(Extracted records)
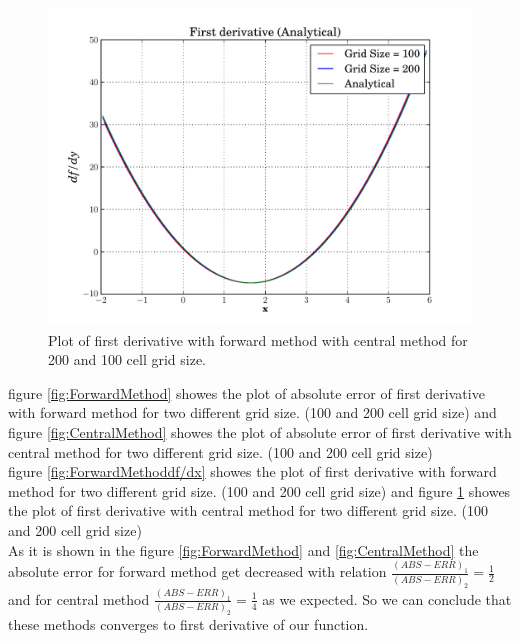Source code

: \documentclass[10pt]{article}
\begin{document}
\begin{figure}[hbt]
  \begin{center}
    \includegraphics[scale=0.5]{Plots/plot4.pdf}
    \caption{\label{fig:CentralMethoddf/dx} Plot of first derivative with forward method with central method for 200 and 100 cell grid size.}
  \end{center}
\end{figure}

figure \ref{fig:ForwardMethod} showes the plot of absolute error of first derivative with forward method for two different grid size. (100 and 200 cell grid size) and figure \ref{fig:CentralMethod} showes the plot of absolute error of first derivative with central method for two different grid size. (100 and 200 cell grid size) \\


figure \ref{fig:ForwardMethoddf/dx} showes the plot of first derivative with forward method for two different grid size. (100 and 200 cell grid size) and figure \ref{fig:CentralMethoddf/dx} showes the plot of first derivative
with central method for two different grid size. (100 and 200 cell grid size) \\


As it is shown in the figure \ref{fig:ForwardMethod} and \ref{fig:CentralMethod} the absolute error for forward method get decreased with relation $\frac{(ABS-ERR)_1}{(ABS-ERR)_2} = \frac{1}{2}$ and for central method $\frac{(ABS-ERR)_1}{(ABS-ERR)_2} = \frac{1}{4}$  as we expected. So we can conclude that these methods converges to first derivative of our function.\\
\end{document}
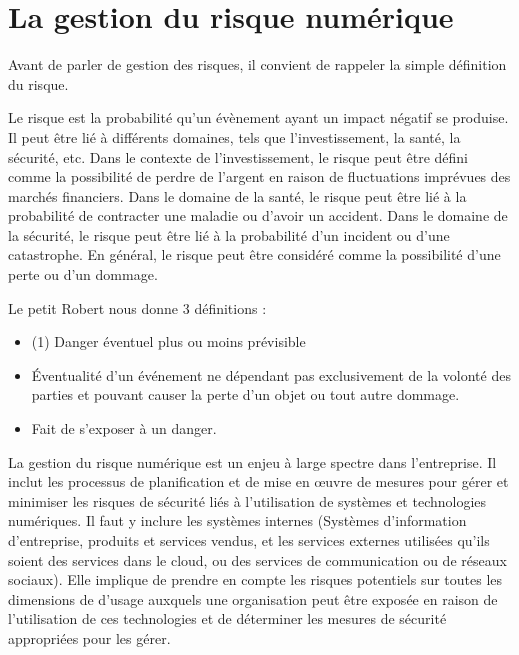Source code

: \section{La gestion du risque numérique}

Avant de parler de gestion des risques, il convient de rappeler la simple définition du risque.

Le risque est la probabilité qu'un évènement ayant un impact négatif se produise. Il peut être lié à différents domaines, tels que l'investissement, la santé, la sécurité, etc. Dans le contexte de l'investissement, le risque peut être défini comme la possibilité de perdre de l'argent en raison de fluctuations imprévues des marchés financiers. Dans le domaine de la santé, le risque peut être lié à la probabilité de contracter une maladie ou d'avoir un accident. Dans le domaine de la sécurité, le risque peut être lié à la probabilité d'un incident ou d'une catastrophe. En général, le risque peut être considéré comme la possibilité d'une perte ou d'un dommage.

Le petit Robert nous donne 3 définitions :
\begin{itemize}
  \item (1) Danger éventuel plus ou moins prévisible
  \item Éventualité d’un événement ne dépendant pas exclusivement de la volonté des parties et pouvant causer la perte d’un objet ou tout autre dommage.
  \item Fait de s’exposer à un danger.
\end{itemize}



La gestion du risque numérique est un enjeu à large spectre dans l'entreprise. Il inclut les processus de planification et de mise en œuvre de mesures pour gérer et minimiser les risques de sécurité liés à l'utilisation de systèmes et technologies numériques. Il faut y inclure les systèmes internes (Systèmes d'information d'entreprise, produits et services vendus, et les services externes utilisées qu'ils soient des services dans le cloud, ou des services de communication ou de réseaux sociaux).
Elle implique de prendre en compte les risques potentiels sur toutes les dimensions de d'usage auxquels une organisation peut être exposée en raison de l'utilisation de ces technologies  et de déterminer les mesures de sécurité appropriées pour les gérer.

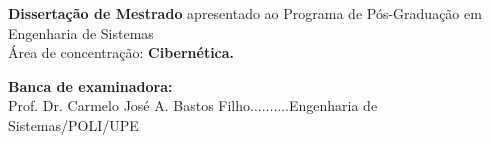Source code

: \begin{center}
\begin{center}
\end{center}


\begin{flushright}
\vspace{0.5in}
\parbox{3.15in}
 {\textbf{Dissertação de Mestrado} apresentado ao Programa de Pós-Graduação em Engenharia de Sistemas\\
 Área de concentração: \textbf{Cibernética.} }
\end{flushright}



\vspace{0.5in}

\begin{flushleft}

\vspace{1ex} \textbf{Banca de examinadora:} \\

\vspace{1ex} Prof. Dr.  Carmelo José A. Bastos Filho..........Engenharia de Sistemas/POLI/UPE \\


\end{flushleft}


\vspace{0.2in}
\dataQualif

\end{center}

→ **Task details**: Copy every line from the records above that contains the word "vspace".

→ **Task output**:
\vspace{0.5in}
\vspace{0.5in}
\vspace{1ex} \textbf{Banca de examinadora:} \\
\vspace{1ex} Prof. Dr.  Carmelo José A. Bastos Filho..........Engenharia de Sistemas/POLI/UPE \\
\vspace{0.2in}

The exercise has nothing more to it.